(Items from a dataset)
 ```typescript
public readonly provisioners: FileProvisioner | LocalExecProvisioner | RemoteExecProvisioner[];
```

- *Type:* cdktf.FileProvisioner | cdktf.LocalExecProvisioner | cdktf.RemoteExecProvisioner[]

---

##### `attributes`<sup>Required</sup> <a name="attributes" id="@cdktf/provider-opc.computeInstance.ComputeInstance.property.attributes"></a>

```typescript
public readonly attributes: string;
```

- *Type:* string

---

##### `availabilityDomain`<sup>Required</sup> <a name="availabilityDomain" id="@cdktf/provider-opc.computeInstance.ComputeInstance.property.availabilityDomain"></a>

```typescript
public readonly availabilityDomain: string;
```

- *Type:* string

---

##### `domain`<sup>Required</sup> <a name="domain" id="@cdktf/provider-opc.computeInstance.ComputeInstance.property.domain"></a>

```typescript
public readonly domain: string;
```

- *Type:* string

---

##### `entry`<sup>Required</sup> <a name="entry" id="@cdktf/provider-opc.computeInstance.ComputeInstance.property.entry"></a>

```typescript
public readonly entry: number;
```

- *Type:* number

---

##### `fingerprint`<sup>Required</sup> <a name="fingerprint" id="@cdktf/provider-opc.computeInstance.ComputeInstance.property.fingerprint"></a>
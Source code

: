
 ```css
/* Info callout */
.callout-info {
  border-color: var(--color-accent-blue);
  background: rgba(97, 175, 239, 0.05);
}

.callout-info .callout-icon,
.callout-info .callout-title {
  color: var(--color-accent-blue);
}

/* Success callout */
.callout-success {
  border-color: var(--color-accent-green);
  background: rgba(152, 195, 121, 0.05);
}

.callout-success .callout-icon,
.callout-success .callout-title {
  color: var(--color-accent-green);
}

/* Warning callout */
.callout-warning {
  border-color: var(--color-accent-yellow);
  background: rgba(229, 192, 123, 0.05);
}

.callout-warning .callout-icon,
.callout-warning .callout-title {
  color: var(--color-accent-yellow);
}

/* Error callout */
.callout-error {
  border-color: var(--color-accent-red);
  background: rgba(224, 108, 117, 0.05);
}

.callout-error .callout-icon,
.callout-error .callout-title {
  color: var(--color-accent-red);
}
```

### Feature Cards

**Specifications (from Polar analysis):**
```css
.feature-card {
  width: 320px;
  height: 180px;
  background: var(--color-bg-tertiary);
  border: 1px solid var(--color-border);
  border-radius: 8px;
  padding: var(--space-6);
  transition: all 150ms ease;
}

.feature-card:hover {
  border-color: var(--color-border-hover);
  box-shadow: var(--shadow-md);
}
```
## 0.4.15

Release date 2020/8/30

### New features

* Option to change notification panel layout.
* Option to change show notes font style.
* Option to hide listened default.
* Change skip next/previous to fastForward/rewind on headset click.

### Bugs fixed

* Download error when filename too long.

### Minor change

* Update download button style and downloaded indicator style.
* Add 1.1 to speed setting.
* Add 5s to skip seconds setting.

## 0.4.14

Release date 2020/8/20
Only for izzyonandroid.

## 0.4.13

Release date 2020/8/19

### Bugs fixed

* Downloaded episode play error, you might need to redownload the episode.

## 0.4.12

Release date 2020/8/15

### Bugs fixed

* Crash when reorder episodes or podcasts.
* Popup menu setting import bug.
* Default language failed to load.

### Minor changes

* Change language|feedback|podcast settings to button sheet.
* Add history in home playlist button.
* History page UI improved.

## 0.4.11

--- Your goal ---
Would you be able to transcribe every line of the data exactly?

--- Response ---
 ```typescript
public readonly provisioners: FileProvisioner | LocalExecProvisioner | RemoteExecProvisioner[];
```

- *Type:* cdktf.FileProvisioner | cdktf.LocalExecProvisioner | cdktf.RemoteExecProvisioner[]

---

##### `attributes`<sup>Required</sup> <a name="attributes" id="@cdktf/provider-opc.computeInstance.ComputeInstance.property.attributes"></a>

```typescript
public readonly attributes: string;
```

- *Type:* string

---

##### `availabilityDomain`<sup>Required</sup> <a name="availabilityDomain" id="@cdktf/provider-opc.computeInstance.ComputeInstance.property.availabilityDomain"></a>

```typescript
public readonly availabilityDomain: string;
```

- *Type:* string

---

##### `domain`<sup>Required</sup> <a name="domain" id="@cdktf/provider-opc.computeInstance.ComputeInstance.property.domain"></a>

```typescript
public readonly domain: string;
```

- *Type:* string

---

##### `entry`<sup>Required</sup> <a name="entry" id="@cdktf/provider-opc.computeInstance.ComputeInstance.property.entry"></a>

```typescript
public readonly entry: number;
```

- *Type:* number

---

##### `fingerprint`<sup>Required</sup> <a name="fingerprint" id="@cdktf/provider-opc.computeInstance.ComputeInstance.property.fingerprint"></a>
Source code

:
 ```css
/* Info callout */
.callout-info {
  border-color: var(--color-accent-blue);
  background: rgba(97, 175, 239, 0.05);
}

.callout-info .callout-icon,
.callout-info .callout-title {
  color: var(--color-accent-blue);
}

/* Success callout */
.callout-success {
  border-color: var(--color-accent-green);
  background: rgba(152, 195, 121, 0.05);
}

.callout-success .callout-icon,
.callout-success .callout-title {
  color: var(--color-accent-green);
}

/* Warning callout */
.callout-warning {
  border-color: var(--color-accent-yellow);
  background: rgba(229, 192, 123, 0.05);
}

.callout-warning .callout-icon,
.callout-warning .callout-title {
  color: var(--color-accent-yellow);
}

/* Error callout */
.callout-error {
  border-color: var(--color-accent-red);
  background: rgba(224, 108, 117, 0.05);
}

.callout-error .callout-icon,
.callout-error .callout-title {
  color: var(--color-accent-red);
}
```

### Feature Cards

**Specifications (from Polar analysis):**
```css
.feature-card {
  width: 320px;
  height: 180px;
  background: var(--color-bg-tertiary);
  border: 1px solid var(--color-border);
  border-radius: 8px;
  padding: var(--space-6);
  transition: all 150ms ease;
}

.feature-card:hover {
  border-color: var(--color-border-hover);
  box-shadow: var(--shadow-md);
}
```
## 0.4.15

Release date 2020/8/30

### New features

* Option to change notification panel layout.
* Option to change show notes font style.
* Option to hide listened default.
* Change skip next/previous to fastForward/rewind on headset click.

### Bugs fixed

* Download error when filename too long.

### Minor change

* Update download button style and downloaded indicator style.
* Add 1.1 to speed setting.
* Add 5s to skip seconds setting.

## 0.4.14

Release date 2020/8/20
Only for izzyonandroid.

## 0.4.13

Release date 2020/8/19

### Bugs fixed

* Downloaded episode play error, you might need to redownload the episode.

## 0.4.12

Release date 2020/8/15

### Bugs fixed

* Crash when reorder episodes or podcasts.
* Popup menu setting import bug.
* Default language failed to load.

### Minor changes

* Change language|feedback|podcast settings to button sheet.
* Add history in home playlist button.
* History page UI improved.

## 0.4.11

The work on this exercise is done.